KASTAMONU LAHİKALARININ AHİRZAMAN HADİSELERİNE BAKIŞI (Kastamonu'da sunulan tebliğ)

Üstad Bediüzzaman Hazretlerinin Isparta’nın Barla nahiyesine geldiği ilk yıllar olan 1926’da kaleme aldığı bir risale vardır ki, adı “Mahrem Sırr-ı İnna A’tayna Risalesi” dir. Said Nursi Hazretleri bu risaleyi ne Osmanlıca yayınlanan büyük kitaplarında ve ne de yeni yazı ile yayınlanan kitaplarında yayınlamamıştır. Fakat bu risaledeki bazı hakikatler ve o devrede vukuu bulan hadiselerden, bu “sırr-ı inna a’tayna” risalesinin ismini vererek Kastamonu Lahikasında bahsetmiştir.

Mademki Kastamonu’dayız ve hem madem Kastamonu Lahikası üzerine müzakereler yapacağız elbette hem bu Risalenin varlığından, hem de beyan ettiği ahirzaman hadiselerine ait “istihrac-ı gaybiye” ve “hiss-i kabl-el vukuu”dan bahsedeceğiz.

Bediüzzaman Hazretleri Türkiyenin, Alem-i İslamın hatta Dünya siyasi ve içtimai hayatının geleceğine ait bu risalesine “mahremdir” şerhi koyarak ve bazı hakikatleri ifade ederek neşreder. Yani ahirzamanın İslam Deccalı ve geniş dairede meydana çıkan Büyük Deccal meselesi hakkında der ki:

“Ben de bu mes’eleyi Kur’an’dan sordum. Kur’an beni en kısa olan Sure-i Kevser’e havale etti. Ben o sureden sordum . Şu sure dahi beni ahirki ayeti olan اِنّ شَا نِئَكَ هُوَ اْلاَبْتَرْ ’e havale etti. Ben ona müracaat ettim. Dedi: Benim hurufatımı say. Saydım هُوَاْلاَبْتَرْ deki Hemze-i vasl ile beraber onüçdür (13). Hemzesiz onikidir (12). اِنّ şed­deli bir sayılsa ondört (14) olur. ن iki sayılsa Hemze-i vasl dahi hesab onaltı (16). Öyle ise; bunların ömrü ve zulmün devamı oniki, onüç, ondört veya onaltı sene içindedir.” (Elyazma Rumuzat-ı Semaniye Risalesi)
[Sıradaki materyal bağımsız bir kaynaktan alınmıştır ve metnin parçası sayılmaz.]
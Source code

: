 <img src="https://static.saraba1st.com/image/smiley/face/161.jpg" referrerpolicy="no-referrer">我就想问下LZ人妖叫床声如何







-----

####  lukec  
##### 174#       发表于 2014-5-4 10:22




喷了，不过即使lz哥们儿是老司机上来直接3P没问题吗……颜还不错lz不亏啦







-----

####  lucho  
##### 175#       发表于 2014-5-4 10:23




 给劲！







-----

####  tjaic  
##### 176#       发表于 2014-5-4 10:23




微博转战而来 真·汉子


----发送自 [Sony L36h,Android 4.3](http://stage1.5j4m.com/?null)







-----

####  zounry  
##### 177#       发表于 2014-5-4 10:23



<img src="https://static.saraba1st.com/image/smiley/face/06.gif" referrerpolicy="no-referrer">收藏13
Hazret-i Üstadın bu verdiği haberlerin tamamı Kastamonu hayatına iken cereyan etmiştir. Yani hem İslam Deccalının, hem kafirlerin Büyük Deccalının semavi dinlere savaş açmalarının cezasını çekmeye başlamaları, Bediüzzaman Hazretleri Kastamonuda iken başlamıştır.

Said Nursi Hazretleri 1926’da yazdığı bu risaleden ve o zaman verdiği haberlerin vukuunu gördükten sonra Kastamonu Lahikasında “hiss-i kabl-el vukuu” olarak şöyle bahsediyordu:

“Şeâir-i İslâmiyeye ve siyaset-i İslâmiyeye darbe vuranlar on iki, on üç, on dört, on altı sene zarfında büyük darbeler yiyecekler diye bana ihtar edildi.” (Kastamonu Lahikası sh: 87)

Şeair-i İslamiye nedir tamamen İslamı temsil eden sembollerdir ki; bunların başında Kur’an Harfleri, Dini Tedrisat, Ezan-ı Muhammedi, Tesettür-ü Nisvan yani (kadınların örtünmesi) İslami hayatı devam ettiren bazı kurumlar ve kuruluşlar gelmektedir. Osmanlı sonrası yeni tarz-ı hayatta bunlar yoktur. Hatta dinin bu sembollerine savaş açılmıştır.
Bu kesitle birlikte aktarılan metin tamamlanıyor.